超微量分光光度計已經成為現代分子生物實驗室常規儀器，主要設計用于生命科學實驗室蛋白質組學和基因組學下述應用領域：

　　

　　一、核酸的定量

　　

　　核酸的定量是超微量分光光度計使用頻率高的功能。可以定量溶于緩沖液的寡核苷酸，單鏈、雙鏈DNA，以及RNA。核酸的吸收峰的吸收波長260nm。每種核酸的分子構成不一，因此其換算系數不同。

　　

　　定量不同類型的核酸，事先要選擇對應的系數。如：1OD的吸光值分別相當于50μg/ml的dsDNA，37μg/ml的ssDNA，40μg/ml的RNA，30μg/ml的Olig。

　　

　　測試后的吸光值經過上述系數的換算，從而得出相應的樣品濃度。測試前，選擇正確的程序，輸入原液和稀釋液的體積，爾后測試空白液和樣品液。然而，實驗并非一帆風順。讀數不穩定可能是實驗者頭痛的問題。靈敏度越高的儀器，表現出的吸光值漂移越大。

　　

　　二、蛋白質的直接定量（UV法）

　　

　　這種方法是在280nm波長，直接測試蛋白。選擇Warburg公式，超微量分光光度計可以直接顯示出樣品的濃度，或者是選擇相應的換算方法，將吸光值轉換為樣品濃度。

　　

　　蛋白質測定過程非常簡單，先測試空白液，然后直接測試蛋白質。由于緩沖液中存在一些雜質，一般要消除320nm的“背景”信息，設定此功能“開”。與測試核酸類似，要求A280的吸光值至少大于0.1A，線性范圍在1.0-1.5之間。

　　

　　三、比色法蛋白質定量

　　

　　蛋白質通常是多種蛋白質的化合物，比色法測定的基礎是蛋白質構成成分：氨基酸（如酪氨酸，絲氨酸）與外加的顯色基團或者染料反應，產生有色物質。
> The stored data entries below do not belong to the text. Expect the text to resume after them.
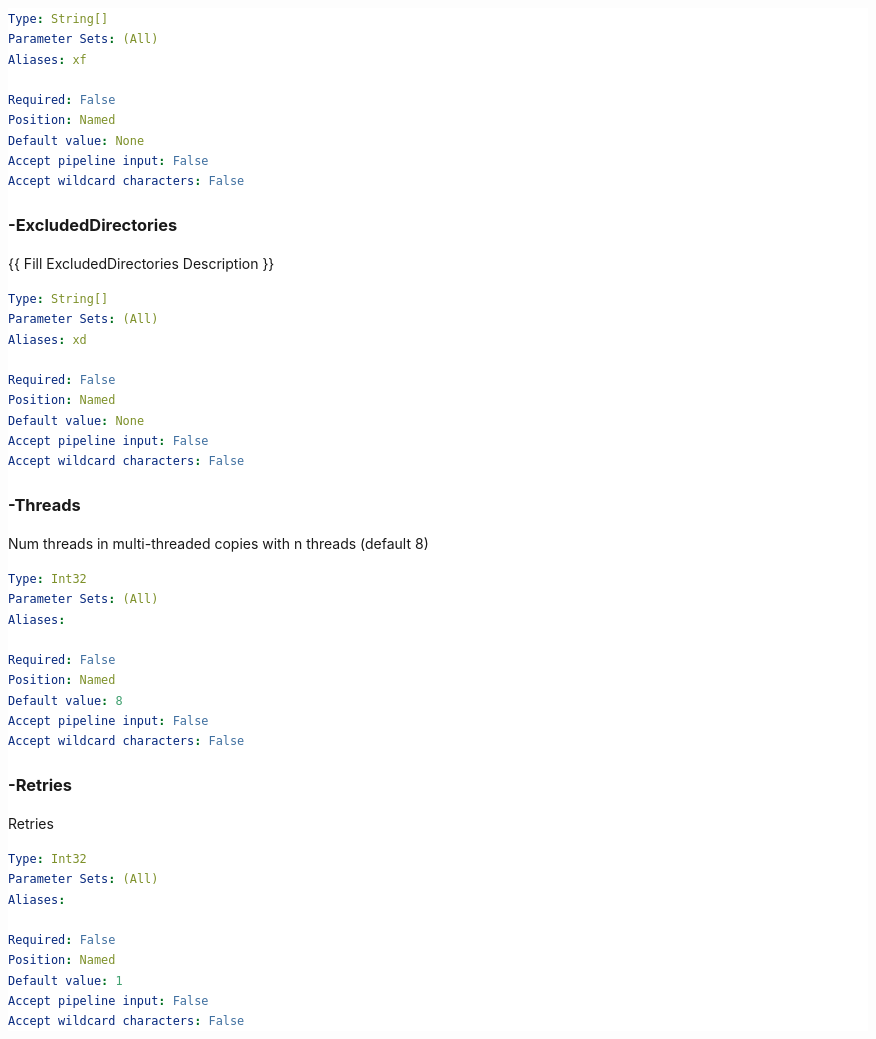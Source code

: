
 ```yaml
Type: String[]
Parameter Sets: (All)
Aliases: xf

Required: False
Position: Named
Default value: None
Accept pipeline input: False
Accept wildcard characters: False
```

### -ExcludedDirectories
{{ Fill ExcludedDirectories Description }}

```yaml
Type: String[]
Parameter Sets: (All)
Aliases: xd

Required: False
Position: Named
Default value: None
Accept pipeline input: False
Accept wildcard characters: False
```

### -Threads
Num threads in multi-threaded copies with n threads (default 8)

```yaml
Type: Int32
Parameter Sets: (All)
Aliases:

Required: False
Position: Named
Default value: 8
Accept pipeline input: False
Accept wildcard characters: False
```

### -Retries
Retries

```yaml
Type: Int32
Parameter Sets: (All)
Aliases:

Required: False
Position: Named
Default value: 1
Accept pipeline input: False
Accept wildcard characters: False
```

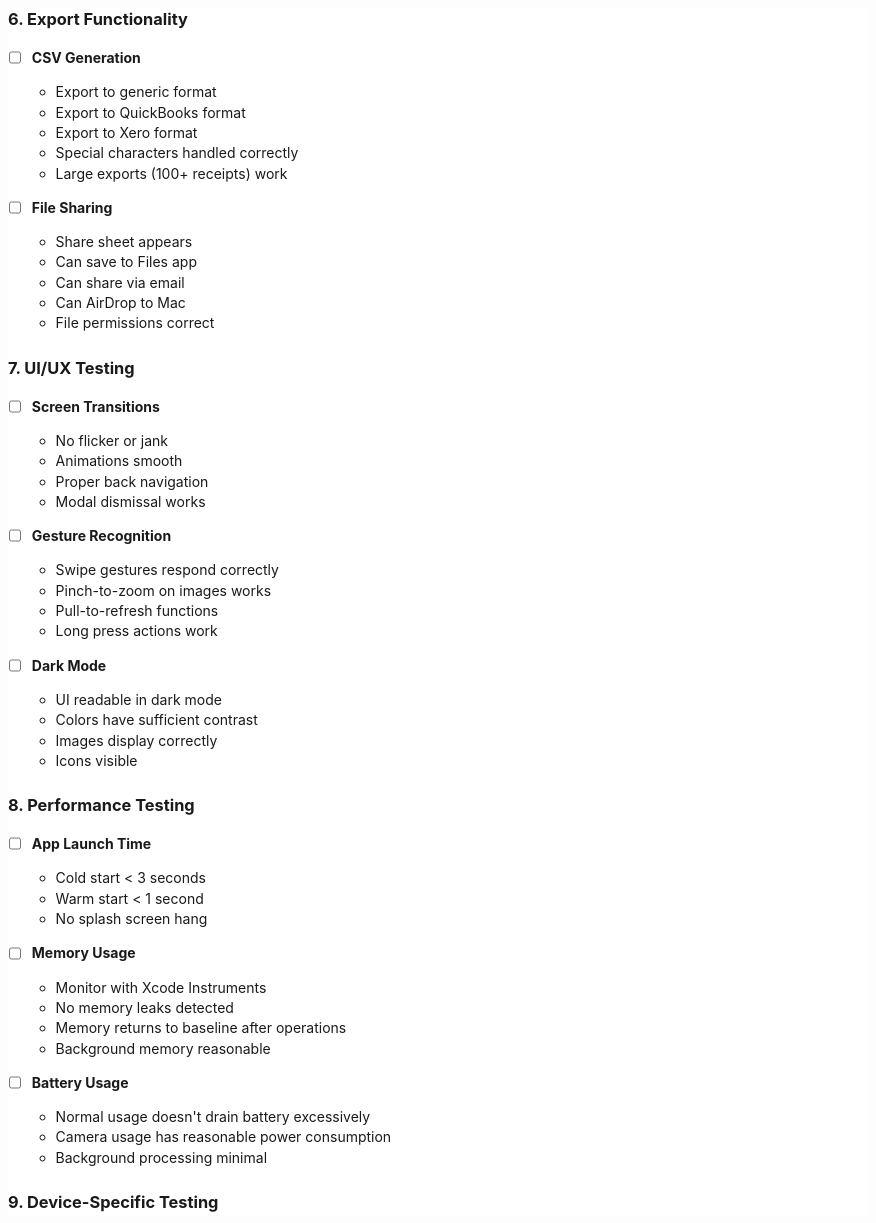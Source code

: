### 6. Export Functionality
- [ ] **CSV Generation**
  - Export to generic format
  - Export to QuickBooks format
  - Export to Xero format
  - Special characters handled correctly
  - Large exports (100+ receipts) work

- [ ] **File Sharing**
  - Share sheet appears
  - Can save to Files app
  - Can share via email
  - Can AirDrop to Mac
  - File permissions correct

### 7. UI/UX Testing
- [ ] **Screen Transitions**
  - No flicker or jank
  - Animations smooth
  - Proper back navigation
  - Modal dismissal works

- [ ] **Gesture Recognition**
  - Swipe gestures respond correctly
  - Pinch-to-zoom on images works
  - Pull-to-refresh functions
  - Long press actions work

- [ ] **Dark Mode**
  - UI readable in dark mode
  - Colors have sufficient contrast
  - Images display correctly
  - Icons visible

### 8. Performance Testing
- [ ] **App Launch Time**
  - Cold start < 3 seconds
  - Warm start < 1 second
  - No splash screen hang

- [ ] **Memory Usage**
  - Monitor with Xcode Instruments
  - No memory leaks detected
  - Memory returns to baseline after operations
  - Background memory reasonable

- [ ] **Battery Usage**
  - Normal usage doesn't drain battery excessively
  - Camera usage has reasonable power consumption
  - Background processing minimal

### 9. Device-Specific Testing
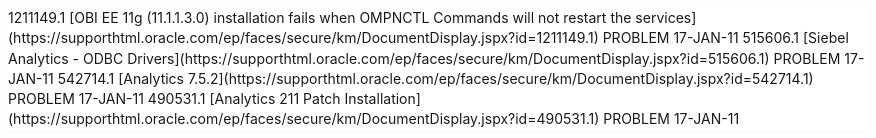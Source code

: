 <td >1211149.1
</td>

<td >[OBI EE 11g (11.1.1.3.0) installation fails when OMPNCTL Commands will not restart the services](https://supporthtml.oracle.com/ep/faces/secure/km/DocumentDisplay.jspx?id=1211149.1)
</td>

<td >PROBLEM
</td>

<td >17-JAN-11
</td>
</tr>
<tr >

<td >515606.1
</td>

<td >[Siebel Analytics - ODBC Drivers](https://supporthtml.oracle.com/ep/faces/secure/km/DocumentDisplay.jspx?id=515606.1)
</td>

<td >PROBLEM
</td>

<td >17-JAN-11
</td>
</tr>
<tr >

<td >542714.1
</td>

<td >[Analytics 7.5.2](https://supporthtml.oracle.com/ep/faces/secure/km/DocumentDisplay.jspx?id=542714.1)
</td>

<td >PROBLEM
</td>

<td >17-JAN-11
</td>
</tr>
<tr >

<td >490531.1
</td>

<td >[Analytics 211 Patch Installation](https://supporthtml.oracle.com/ep/faces/secure/km/DocumentDisplay.jspx?id=490531.1)
</td>

<td >PROBLEM
</td>

<td >17-JAN-11
</td>
</tr>
<tr >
有色物質的濃度與蛋白質反應的氨基酸數目直接相關，從而反應蛋白質濃度。

　　

　　四、細菌細胞密度

　　

　　實驗室確定細菌生長密度和生長期，多根據經驗和目測推斷細菌的生長密度。在遇到要求較高的實驗，需要采用超微量分光光度計準確測定細菌細胞密度。細菌細胞密度是追蹤液體培養物中微生物生長的標準方法。